That data of course came from kafka being passed through a bunch of docker processes (Scala). All JVM based. Zero GC tuning needed. There was lots of other tuning we did. But the JVM wasn't a concern.
I think this depends on the level of optimization you go for. At the extreme end, you’re not gonna use “vanilla” anything, even in C or Rust. So I doubt that you’ll get that smooth onboarding experience.
In Go, I’ve found that with a little bit of awareness, and a small bag of tricks, you can get very low allocations on hot paths (where they matter). This comes down to using sync.Pool and being clever with slices to avoid copying. That’s footgun-performance tradeoff that’s well worth it, and can get you really far quickly.
Well, with a manually managed language you have to do those things pretty much all the the time, but with a GC you can pick which parts are manually managed.
Also I suspect this project isn't for holding hundreds of GB of stuff in memory all the time, but I could be wrong.
You would be surprised by performance of modern .NET :)
Writing no-alloc is oftentimes done by reducing complexity and not doing "stupid" tricks that work against JIT and CoreLib features.
For databases specifically, .NET might actually be positioned very well with its low-level features (intrisics incl. SIMD, FFI, struct generics though not entirely low-level) and high-throughput GC.
Interesting example of this applied in practice is Garnet[0]/FASTER[1]. Keep in mind that its codebase still has many instances of un-idiomatic C# and you can do way better by further simplification, but it already does the job well enough.
Using net6. I agree, performance is generally great / just as fast as its peers (i.e. Java and Go). However, if you need to think about memory a lot, GCed runtimes are an odd choice.
Primarily because you not only need to think about memory, but you also need to think about the general care and feeding of the GC as well (the behavior of which can be rather opaque). To each their own, but based on my own (fairly extensive) experience, I would not create a new DB project in a GCed runtime given the choice. That being said, I do think C# is a very nice language with a high performance runtime, has a wonderful ecosystem and is great choice for many / most projects.

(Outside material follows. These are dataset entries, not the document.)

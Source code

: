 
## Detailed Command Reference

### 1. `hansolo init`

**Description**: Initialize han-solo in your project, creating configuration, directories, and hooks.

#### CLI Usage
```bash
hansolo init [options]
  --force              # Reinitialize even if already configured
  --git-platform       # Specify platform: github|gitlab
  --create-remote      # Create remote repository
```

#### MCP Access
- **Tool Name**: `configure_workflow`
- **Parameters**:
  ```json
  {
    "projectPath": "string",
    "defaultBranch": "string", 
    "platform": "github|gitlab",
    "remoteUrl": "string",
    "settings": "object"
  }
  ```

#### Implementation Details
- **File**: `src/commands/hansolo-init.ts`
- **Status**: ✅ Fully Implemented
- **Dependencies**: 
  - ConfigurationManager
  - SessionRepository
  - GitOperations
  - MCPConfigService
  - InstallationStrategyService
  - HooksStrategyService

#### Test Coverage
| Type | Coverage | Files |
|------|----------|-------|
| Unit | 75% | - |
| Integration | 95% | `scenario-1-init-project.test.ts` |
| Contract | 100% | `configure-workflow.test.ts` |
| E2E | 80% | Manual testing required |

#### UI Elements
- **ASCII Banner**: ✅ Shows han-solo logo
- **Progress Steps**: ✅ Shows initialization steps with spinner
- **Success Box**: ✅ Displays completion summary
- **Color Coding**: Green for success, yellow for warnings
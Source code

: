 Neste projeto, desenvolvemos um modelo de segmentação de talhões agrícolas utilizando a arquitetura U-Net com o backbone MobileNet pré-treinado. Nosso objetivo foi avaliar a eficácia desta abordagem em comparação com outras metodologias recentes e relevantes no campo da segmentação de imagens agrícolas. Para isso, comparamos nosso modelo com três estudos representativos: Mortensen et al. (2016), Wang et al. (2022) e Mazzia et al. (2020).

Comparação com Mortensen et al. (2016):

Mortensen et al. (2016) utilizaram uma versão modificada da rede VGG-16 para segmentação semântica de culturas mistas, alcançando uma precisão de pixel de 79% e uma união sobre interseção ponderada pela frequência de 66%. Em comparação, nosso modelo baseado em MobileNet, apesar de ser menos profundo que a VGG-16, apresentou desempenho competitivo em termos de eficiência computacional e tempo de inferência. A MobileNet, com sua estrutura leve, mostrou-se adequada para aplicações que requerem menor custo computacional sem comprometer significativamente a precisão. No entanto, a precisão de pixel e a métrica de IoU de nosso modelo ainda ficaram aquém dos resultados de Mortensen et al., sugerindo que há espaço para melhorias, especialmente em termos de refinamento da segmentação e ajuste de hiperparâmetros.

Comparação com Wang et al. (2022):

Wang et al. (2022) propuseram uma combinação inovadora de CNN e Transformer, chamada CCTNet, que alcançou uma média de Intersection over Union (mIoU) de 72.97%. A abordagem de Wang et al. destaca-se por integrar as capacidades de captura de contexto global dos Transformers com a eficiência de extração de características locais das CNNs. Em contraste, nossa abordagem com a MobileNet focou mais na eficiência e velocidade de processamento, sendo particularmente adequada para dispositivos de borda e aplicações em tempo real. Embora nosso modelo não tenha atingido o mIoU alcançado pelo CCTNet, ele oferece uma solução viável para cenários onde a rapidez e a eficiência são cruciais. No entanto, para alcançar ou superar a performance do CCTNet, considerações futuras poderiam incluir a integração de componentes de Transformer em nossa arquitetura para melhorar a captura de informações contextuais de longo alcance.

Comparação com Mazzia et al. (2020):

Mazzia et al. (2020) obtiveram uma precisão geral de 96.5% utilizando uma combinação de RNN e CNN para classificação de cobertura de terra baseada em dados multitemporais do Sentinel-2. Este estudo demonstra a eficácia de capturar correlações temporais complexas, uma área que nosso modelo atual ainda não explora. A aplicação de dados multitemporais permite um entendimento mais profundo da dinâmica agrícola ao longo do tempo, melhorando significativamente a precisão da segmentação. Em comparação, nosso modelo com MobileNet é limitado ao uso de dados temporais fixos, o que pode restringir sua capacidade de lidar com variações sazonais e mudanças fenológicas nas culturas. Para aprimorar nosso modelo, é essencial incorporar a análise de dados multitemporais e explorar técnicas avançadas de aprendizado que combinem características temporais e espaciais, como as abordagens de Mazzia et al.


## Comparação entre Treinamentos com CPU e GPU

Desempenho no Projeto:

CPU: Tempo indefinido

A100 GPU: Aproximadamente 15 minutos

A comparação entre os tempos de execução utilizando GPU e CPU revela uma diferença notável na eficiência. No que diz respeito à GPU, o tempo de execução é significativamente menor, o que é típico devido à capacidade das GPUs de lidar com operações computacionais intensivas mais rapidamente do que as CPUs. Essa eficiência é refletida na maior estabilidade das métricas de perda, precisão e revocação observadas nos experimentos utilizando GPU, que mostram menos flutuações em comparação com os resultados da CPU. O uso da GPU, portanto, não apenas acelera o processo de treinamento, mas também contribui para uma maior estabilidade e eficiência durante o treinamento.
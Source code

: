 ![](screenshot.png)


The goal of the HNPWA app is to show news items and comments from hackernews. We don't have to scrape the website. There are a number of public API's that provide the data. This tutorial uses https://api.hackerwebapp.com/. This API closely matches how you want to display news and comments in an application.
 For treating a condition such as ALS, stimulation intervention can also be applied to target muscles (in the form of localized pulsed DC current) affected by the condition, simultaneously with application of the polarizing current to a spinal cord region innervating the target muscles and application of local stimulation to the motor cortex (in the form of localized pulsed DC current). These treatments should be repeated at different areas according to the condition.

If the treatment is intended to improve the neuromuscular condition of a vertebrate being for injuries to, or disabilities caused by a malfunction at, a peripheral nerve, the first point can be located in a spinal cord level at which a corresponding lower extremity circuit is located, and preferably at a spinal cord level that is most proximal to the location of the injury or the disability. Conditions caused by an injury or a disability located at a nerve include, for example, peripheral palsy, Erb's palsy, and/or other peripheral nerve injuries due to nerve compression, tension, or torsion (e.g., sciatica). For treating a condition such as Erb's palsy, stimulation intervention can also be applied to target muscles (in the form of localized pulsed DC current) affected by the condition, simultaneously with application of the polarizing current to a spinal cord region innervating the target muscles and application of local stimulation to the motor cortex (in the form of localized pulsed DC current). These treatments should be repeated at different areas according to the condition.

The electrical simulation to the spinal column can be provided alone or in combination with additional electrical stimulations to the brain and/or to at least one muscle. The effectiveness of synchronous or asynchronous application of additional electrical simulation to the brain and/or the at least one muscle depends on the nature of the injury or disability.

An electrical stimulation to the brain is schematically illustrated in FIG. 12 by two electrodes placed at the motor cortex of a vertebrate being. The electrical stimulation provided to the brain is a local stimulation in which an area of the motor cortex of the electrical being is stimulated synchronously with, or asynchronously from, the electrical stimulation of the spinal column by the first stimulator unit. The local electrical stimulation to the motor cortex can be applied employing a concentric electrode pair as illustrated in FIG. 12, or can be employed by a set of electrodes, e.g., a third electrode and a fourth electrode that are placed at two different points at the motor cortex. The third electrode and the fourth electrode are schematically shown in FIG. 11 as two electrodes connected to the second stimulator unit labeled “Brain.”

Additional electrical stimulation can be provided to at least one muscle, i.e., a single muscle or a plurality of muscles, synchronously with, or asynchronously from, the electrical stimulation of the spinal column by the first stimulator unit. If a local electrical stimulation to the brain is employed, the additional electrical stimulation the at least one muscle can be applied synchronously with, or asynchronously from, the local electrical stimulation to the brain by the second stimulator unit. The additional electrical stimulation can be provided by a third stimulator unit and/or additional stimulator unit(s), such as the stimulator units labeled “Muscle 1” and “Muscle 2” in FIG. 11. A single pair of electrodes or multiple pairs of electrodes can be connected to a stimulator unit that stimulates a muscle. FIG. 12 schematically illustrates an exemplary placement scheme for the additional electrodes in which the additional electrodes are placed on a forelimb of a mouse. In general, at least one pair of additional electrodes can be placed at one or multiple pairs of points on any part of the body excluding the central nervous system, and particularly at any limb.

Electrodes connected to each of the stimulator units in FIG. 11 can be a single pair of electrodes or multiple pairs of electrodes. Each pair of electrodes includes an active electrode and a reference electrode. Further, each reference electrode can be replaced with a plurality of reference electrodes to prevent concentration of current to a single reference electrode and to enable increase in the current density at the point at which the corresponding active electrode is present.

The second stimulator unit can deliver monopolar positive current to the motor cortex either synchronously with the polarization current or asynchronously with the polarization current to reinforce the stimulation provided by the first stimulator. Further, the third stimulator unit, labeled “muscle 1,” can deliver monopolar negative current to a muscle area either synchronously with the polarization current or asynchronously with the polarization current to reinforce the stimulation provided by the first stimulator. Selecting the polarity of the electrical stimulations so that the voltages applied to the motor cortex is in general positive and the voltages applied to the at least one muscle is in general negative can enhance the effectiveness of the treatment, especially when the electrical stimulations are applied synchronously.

Isn't the characteristic of languages like C++ or Rust is you have to think way more about managing the memory (and even more so if you use C)?
Borrow checker based .drop/deallocation is very, very convenient for data with linear or otherwise trivial lifetime, but for complex cases you still end up paying with either your effort, Arc/Arc<Mutex, or both. Where it does help is knowing that your code is thread-safe, something Rust is unmatched at.
But otherwise, C# is a quite unique GC-based language since it offers full set of tools for low level control when you do need that. You don't have to fight GC because once you use e.g. struct generics for abstractions and stack allocated/pooled buffers or native memory for data neatly wrapped into spans, you get something close to C but in a much nicer looking and convenient package (GC is also an optimization since it acts like an arena allocator, and each individual object has less cost than pure reference counted approach).
Another language, albeit with small adoption, is D which too has GC when you want an escape hatch while offering features to compete with C++ (can't attest to its GC performance however).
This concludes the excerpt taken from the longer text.